Una lacuna evidente nell'opera di Descartes, di Steensen e di Burnet, è rappresentata dalla mancanza di qualsiasi spiegazione naturalistica riguardante l'origine degli esseri viventi. In assenza dei necessari esperimenti, Descartes accantonò il problema spostando la discussione dalle proprietà fisiche della materia al funzionamento dei sensi nell'uomo. Questo vuoto nel sistema cartesiano non fu colmato dalla pubblicazione postuma del suo principale trattato di fisiologia, L'homme, pubblicato in traduzione latina (De homine) nel 1662 e nell'originale francese nel 1664 con in più un'appendice sulla formazione del feto, secondo il quale la generazione sessuale si poteva spiegare in base alle leggi del moto e alla teoria dei vortici, che avrebbero agito su una mescolanza di semina maschili e femminili. Questa spiegazione fu in realtà accolta con scherno; tuttavia, essa contribuì a mettere in luce il problema dell'integrazione degli esseri viventi nella nuova concezione filosofica meccanicistica.

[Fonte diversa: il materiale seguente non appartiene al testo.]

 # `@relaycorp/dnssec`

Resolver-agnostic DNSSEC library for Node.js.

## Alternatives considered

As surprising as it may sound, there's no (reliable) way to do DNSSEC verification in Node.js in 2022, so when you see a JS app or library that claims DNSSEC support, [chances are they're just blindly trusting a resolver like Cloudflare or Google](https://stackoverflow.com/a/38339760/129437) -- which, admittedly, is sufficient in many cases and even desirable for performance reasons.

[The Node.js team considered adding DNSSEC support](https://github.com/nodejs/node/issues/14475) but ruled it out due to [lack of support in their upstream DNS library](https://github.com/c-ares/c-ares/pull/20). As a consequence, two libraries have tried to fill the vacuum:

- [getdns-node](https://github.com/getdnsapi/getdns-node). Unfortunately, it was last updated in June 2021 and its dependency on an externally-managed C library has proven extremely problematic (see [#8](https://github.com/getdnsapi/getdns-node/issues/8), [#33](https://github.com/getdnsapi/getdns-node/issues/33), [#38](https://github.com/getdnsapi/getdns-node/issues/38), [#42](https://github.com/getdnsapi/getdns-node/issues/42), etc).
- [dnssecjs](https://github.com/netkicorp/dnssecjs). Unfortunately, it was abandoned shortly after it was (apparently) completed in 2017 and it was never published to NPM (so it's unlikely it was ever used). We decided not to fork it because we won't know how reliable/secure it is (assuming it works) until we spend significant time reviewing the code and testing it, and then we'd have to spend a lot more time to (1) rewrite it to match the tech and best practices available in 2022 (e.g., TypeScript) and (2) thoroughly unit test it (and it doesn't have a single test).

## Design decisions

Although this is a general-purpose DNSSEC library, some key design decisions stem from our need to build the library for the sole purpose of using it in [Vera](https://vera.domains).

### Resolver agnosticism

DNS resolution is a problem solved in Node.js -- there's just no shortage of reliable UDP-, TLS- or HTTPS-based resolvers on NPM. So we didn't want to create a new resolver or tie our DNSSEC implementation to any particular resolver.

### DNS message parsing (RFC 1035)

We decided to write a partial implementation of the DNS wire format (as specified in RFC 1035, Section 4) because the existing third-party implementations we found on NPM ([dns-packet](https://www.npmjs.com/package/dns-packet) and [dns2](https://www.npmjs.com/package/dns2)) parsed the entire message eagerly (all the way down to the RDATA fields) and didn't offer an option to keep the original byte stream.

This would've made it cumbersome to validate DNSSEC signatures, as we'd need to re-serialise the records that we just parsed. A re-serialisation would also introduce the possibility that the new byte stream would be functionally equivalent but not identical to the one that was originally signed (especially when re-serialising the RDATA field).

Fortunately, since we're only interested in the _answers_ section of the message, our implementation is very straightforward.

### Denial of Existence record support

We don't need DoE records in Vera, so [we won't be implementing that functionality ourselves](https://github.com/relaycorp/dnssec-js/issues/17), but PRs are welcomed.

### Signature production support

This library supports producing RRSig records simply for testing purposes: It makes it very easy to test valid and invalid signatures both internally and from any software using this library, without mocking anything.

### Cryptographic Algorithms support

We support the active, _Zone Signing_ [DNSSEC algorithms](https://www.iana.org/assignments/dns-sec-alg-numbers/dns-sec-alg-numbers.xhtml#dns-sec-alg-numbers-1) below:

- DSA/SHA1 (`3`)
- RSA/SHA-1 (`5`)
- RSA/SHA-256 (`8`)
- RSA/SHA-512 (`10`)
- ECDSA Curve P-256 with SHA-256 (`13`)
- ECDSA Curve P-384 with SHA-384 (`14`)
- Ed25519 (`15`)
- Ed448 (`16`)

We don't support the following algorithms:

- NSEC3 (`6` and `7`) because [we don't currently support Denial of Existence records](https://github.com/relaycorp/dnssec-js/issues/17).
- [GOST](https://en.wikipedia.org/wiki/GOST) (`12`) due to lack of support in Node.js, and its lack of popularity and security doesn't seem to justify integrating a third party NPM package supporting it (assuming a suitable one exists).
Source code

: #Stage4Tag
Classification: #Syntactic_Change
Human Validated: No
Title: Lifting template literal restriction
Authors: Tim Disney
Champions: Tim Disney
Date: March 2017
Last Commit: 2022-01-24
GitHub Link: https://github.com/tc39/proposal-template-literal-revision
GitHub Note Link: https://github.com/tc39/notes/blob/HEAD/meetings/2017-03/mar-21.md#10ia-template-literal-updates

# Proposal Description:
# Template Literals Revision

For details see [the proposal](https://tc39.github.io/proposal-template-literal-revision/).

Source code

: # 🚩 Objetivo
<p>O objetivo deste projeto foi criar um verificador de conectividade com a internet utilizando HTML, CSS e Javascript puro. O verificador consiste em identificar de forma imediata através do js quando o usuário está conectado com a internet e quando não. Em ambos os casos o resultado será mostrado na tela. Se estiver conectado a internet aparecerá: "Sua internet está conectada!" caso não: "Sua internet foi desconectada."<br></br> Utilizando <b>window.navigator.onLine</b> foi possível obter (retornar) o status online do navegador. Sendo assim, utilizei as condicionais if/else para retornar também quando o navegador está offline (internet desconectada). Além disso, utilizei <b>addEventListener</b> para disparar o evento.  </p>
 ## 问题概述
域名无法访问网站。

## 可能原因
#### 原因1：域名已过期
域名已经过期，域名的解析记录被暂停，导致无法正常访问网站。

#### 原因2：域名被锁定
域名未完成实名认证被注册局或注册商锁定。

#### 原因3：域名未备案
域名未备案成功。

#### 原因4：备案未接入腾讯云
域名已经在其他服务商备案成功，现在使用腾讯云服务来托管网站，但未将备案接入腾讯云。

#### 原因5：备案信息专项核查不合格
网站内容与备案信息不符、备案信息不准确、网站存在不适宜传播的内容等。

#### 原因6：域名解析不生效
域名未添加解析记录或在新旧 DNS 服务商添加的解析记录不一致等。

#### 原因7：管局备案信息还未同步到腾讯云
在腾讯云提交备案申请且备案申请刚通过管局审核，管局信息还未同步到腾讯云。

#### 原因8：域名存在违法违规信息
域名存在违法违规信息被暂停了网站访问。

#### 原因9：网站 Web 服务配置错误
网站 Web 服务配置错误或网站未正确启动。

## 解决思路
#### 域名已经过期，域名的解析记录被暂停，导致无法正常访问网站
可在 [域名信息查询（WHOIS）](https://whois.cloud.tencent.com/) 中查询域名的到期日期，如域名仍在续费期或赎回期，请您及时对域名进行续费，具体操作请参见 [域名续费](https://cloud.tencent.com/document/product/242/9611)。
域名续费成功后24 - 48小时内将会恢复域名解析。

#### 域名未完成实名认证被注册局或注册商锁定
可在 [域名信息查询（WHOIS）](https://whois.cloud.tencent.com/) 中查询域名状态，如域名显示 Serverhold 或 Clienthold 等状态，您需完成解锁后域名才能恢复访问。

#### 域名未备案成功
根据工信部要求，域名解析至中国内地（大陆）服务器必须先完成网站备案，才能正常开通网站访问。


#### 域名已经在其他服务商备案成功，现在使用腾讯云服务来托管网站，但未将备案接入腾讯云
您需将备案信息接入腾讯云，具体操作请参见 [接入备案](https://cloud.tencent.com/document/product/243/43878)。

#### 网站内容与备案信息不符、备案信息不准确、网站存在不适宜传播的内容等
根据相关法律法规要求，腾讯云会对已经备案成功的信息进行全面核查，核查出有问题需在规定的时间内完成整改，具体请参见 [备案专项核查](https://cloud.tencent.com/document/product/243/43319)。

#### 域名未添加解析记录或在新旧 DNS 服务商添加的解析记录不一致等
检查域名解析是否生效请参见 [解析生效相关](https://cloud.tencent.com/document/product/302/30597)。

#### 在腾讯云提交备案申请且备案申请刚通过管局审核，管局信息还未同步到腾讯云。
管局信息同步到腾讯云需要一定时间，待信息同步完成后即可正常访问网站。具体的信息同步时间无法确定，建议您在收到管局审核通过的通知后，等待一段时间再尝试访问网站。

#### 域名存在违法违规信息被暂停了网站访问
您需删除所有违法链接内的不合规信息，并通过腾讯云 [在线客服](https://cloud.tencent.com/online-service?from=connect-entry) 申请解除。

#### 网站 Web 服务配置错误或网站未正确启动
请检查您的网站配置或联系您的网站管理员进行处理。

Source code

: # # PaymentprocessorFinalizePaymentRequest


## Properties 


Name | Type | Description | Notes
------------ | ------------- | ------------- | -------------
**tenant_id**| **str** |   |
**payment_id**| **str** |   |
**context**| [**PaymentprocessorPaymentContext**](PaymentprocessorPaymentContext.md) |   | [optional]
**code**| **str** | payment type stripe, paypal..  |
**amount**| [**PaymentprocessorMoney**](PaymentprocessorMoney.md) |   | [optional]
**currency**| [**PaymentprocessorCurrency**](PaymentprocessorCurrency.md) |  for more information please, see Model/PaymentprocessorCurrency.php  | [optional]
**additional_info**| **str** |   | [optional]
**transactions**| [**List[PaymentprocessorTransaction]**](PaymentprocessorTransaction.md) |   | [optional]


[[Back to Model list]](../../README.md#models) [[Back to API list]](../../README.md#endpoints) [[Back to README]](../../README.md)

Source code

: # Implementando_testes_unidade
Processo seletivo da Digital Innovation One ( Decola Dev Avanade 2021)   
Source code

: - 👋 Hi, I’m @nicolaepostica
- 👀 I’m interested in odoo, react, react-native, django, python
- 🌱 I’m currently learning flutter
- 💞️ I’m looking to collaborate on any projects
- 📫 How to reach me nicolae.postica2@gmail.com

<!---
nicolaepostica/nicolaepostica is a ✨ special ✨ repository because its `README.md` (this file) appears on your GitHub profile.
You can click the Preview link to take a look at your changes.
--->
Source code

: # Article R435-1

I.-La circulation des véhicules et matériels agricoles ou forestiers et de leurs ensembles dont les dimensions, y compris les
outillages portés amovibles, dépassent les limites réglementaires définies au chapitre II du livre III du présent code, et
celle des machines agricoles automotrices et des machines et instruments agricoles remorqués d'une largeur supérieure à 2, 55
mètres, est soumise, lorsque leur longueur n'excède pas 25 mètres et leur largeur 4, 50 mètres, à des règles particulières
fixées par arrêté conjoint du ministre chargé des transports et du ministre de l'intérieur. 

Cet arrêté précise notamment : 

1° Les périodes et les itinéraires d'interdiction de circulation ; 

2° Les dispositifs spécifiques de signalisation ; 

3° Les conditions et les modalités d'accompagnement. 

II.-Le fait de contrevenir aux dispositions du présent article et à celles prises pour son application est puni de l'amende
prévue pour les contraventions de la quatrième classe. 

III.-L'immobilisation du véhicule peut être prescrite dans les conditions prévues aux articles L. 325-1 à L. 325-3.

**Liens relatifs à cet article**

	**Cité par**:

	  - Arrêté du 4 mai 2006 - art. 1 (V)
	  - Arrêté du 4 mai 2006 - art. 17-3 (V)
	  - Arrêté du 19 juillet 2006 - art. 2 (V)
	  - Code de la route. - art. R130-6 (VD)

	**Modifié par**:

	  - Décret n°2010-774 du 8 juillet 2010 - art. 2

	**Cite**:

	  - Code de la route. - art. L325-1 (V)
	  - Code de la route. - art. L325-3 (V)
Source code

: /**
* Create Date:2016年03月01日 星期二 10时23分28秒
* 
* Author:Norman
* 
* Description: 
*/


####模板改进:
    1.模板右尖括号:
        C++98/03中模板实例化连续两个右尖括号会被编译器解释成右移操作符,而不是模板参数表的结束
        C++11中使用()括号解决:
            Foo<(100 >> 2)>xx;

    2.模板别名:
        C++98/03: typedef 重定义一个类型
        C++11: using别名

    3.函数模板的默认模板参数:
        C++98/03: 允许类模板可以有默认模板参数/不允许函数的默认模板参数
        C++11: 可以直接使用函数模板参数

La lacuna nella filosofia meccanicistica cartesiana fu superata dalla formulazione della teoria della 'preesistenza dei germi', che risolveva il problema facendo risalire l'origine del singolo organismo al momento della Creazione originaria del mondo (preformismo) in forma sia di embrioni, contenuti nello sperma o nell'uovo e incapsulati gli uni negli altri (la teoria dell'emboîtement des germes o degli 'inviluppi'), sia di semi creati in origine da Dio e poi dispersi nel mondo (secondo la teoria della panspermia). L'ampio consenso con cui fu accolta questa teoria nella letteratura medica e filosofica del primo XVIII sec. ebbe numerose ripercussioni sulla rielaborazione successiva del problema dell'origine delle specie. La teoria della preesistenza, infatti, risolveva d'un tratto sia la questione della generazione individuale sia quella dell'origine delle specie: in entrambi i casi, l'origine era attribuita a un singolo atto di Creazione divina e, nelle diverse forme 'occasionaliste', tutta la causalità organica era rimessa in questo modo alla volontà divina.
Tale concezione, collocando i generi naturali in uno schema rigido determinato da un singolo atto di Creazione divina, conferiva alle specie come 'linee di discendenza' organiche un grado di fissità che era estraneo alla tradizione precedente. L'atto creativo, oltre alla forma di ciascuna specie, determinava una volta per sempre anche quella di tutti gli individui che l'avrebbero costituita nel corso della storia. In tal modo la specie come forma era veramente dissociata da qualunque relazione stretta con i mutamenti delle circostanze storiche. La linea di discendenza della specie era perciò eterna, avulsa perfino dalla temporalità insita nel susseguirsi di generazioni simili che perpetuava l'eĩdos nella tradizione di Aristotele.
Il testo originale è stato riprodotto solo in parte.